### DATA

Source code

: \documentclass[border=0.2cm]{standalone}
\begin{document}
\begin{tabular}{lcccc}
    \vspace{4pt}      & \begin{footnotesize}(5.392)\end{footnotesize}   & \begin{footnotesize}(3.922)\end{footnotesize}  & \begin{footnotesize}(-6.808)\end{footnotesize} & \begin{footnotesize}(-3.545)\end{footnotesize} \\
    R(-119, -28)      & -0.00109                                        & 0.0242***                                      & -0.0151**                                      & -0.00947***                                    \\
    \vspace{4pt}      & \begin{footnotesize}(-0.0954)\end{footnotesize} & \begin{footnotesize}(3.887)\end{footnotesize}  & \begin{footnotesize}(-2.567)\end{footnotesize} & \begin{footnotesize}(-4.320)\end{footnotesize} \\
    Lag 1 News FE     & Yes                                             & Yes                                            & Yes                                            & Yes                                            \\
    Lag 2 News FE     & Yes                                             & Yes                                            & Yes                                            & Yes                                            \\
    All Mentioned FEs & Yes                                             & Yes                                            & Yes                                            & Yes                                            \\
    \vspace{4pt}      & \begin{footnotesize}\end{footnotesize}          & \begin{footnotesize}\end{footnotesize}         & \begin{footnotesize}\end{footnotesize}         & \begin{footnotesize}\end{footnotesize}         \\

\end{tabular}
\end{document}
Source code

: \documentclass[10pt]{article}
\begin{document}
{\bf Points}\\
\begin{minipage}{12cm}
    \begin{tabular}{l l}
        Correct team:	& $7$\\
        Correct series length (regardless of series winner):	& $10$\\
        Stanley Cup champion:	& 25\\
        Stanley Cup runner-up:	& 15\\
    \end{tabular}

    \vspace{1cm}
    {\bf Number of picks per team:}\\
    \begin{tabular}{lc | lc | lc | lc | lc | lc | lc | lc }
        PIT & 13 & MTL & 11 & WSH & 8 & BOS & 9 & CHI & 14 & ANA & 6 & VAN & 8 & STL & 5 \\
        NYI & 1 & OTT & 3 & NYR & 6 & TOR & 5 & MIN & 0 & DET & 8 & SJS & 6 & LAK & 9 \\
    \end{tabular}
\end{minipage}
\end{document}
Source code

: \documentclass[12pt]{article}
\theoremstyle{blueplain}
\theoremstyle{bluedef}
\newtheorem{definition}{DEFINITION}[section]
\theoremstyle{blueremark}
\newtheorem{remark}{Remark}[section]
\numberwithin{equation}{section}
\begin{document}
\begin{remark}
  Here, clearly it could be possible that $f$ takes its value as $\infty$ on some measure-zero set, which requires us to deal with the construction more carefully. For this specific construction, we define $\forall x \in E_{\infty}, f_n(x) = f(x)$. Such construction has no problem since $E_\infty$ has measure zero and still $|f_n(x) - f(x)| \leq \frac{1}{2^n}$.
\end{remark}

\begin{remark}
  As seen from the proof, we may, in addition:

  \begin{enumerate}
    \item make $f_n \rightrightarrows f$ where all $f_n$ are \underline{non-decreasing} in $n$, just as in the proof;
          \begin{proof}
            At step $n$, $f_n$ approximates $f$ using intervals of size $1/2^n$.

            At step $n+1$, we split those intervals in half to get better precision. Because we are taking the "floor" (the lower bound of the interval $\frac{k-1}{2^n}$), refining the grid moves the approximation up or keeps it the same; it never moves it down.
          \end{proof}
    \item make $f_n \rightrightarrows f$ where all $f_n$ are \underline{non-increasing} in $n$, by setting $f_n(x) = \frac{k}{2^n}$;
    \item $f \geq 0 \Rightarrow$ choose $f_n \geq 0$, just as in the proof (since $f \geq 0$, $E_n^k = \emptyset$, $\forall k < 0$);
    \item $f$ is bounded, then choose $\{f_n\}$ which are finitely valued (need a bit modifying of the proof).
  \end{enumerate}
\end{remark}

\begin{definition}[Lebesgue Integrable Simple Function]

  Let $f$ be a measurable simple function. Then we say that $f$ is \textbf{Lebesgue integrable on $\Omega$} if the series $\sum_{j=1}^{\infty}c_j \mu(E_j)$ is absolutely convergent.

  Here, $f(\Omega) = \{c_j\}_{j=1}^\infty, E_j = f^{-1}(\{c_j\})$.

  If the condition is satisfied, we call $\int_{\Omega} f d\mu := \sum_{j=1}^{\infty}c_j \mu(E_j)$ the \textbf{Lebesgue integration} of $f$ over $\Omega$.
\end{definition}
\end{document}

######

◆ **EXERCISE INSTRUCTIONS**
Supply only the number of lines above in which "frac" occurs.

◆ **RESPONSE TO THE TASK**
3